Input data Block Start

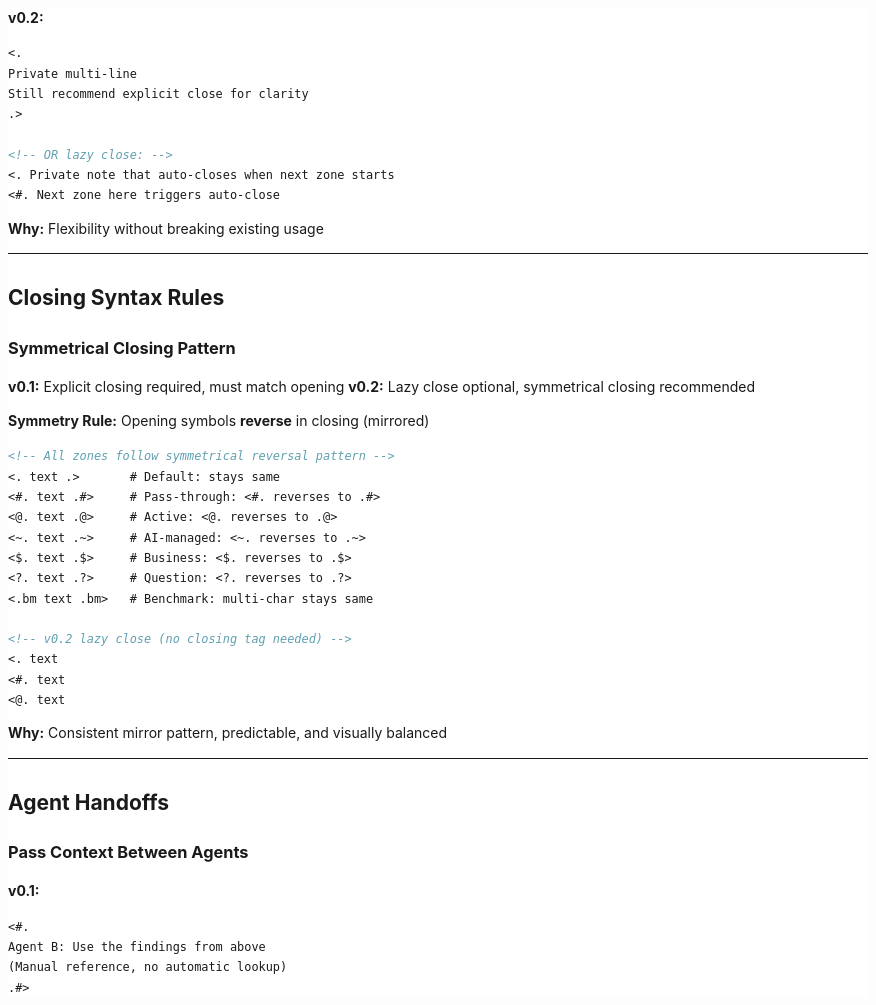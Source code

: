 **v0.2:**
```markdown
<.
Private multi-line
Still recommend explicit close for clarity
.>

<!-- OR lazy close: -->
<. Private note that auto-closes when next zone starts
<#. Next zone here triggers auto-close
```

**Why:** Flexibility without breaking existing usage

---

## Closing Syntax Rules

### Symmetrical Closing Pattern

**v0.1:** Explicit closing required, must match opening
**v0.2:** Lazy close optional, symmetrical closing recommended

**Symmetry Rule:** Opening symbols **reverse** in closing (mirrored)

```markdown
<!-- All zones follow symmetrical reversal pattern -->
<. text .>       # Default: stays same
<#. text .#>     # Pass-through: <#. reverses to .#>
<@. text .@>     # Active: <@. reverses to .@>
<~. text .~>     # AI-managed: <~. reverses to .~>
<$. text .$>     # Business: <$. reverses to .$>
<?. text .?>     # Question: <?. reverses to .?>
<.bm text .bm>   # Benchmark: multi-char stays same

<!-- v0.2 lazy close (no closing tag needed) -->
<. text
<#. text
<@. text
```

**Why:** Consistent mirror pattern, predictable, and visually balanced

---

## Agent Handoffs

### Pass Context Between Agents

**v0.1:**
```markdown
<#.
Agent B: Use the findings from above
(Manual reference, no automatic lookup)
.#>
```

Input data Block End
Input data Block Start

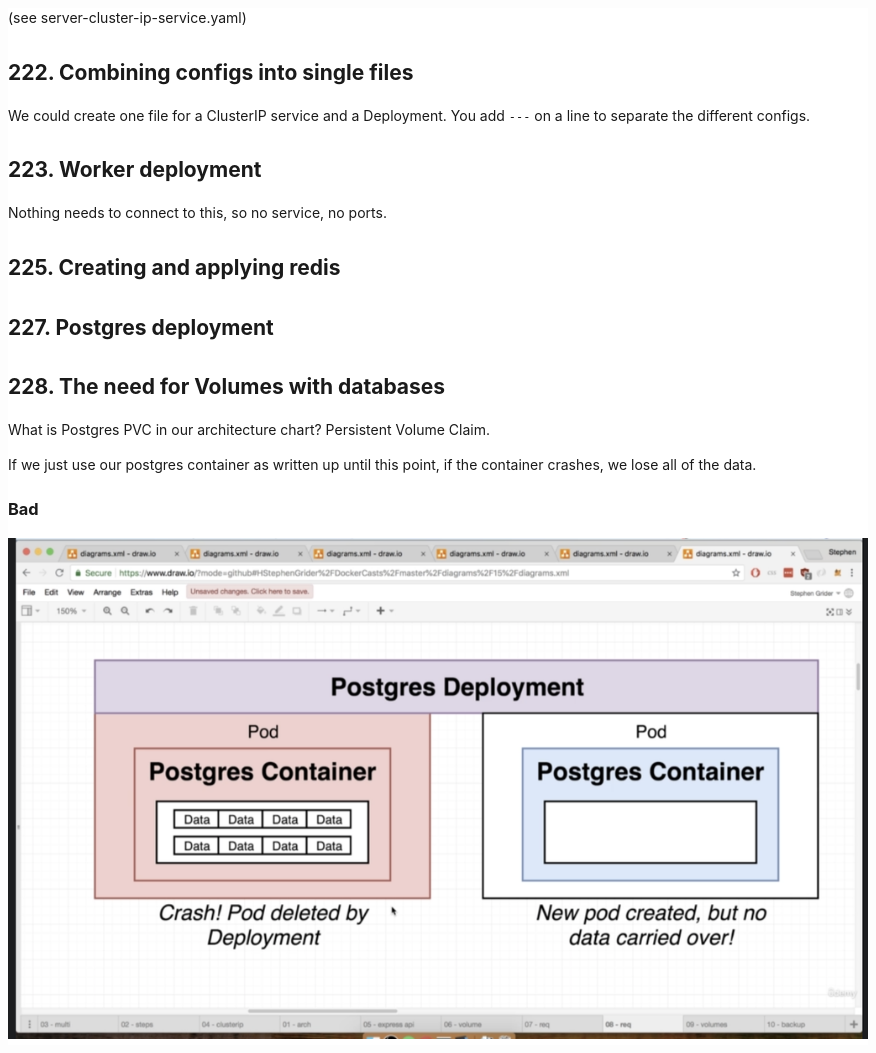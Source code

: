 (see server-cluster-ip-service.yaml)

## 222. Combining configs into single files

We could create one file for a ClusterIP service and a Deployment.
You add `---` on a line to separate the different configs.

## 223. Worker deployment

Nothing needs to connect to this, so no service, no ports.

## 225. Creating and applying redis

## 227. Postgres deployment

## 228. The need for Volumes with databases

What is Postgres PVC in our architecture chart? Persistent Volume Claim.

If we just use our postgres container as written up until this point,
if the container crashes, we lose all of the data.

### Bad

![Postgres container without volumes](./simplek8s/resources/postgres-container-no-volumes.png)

Input data Block End

Could you state how many lines of the records contain "multi"? Give the number and nothing else.

2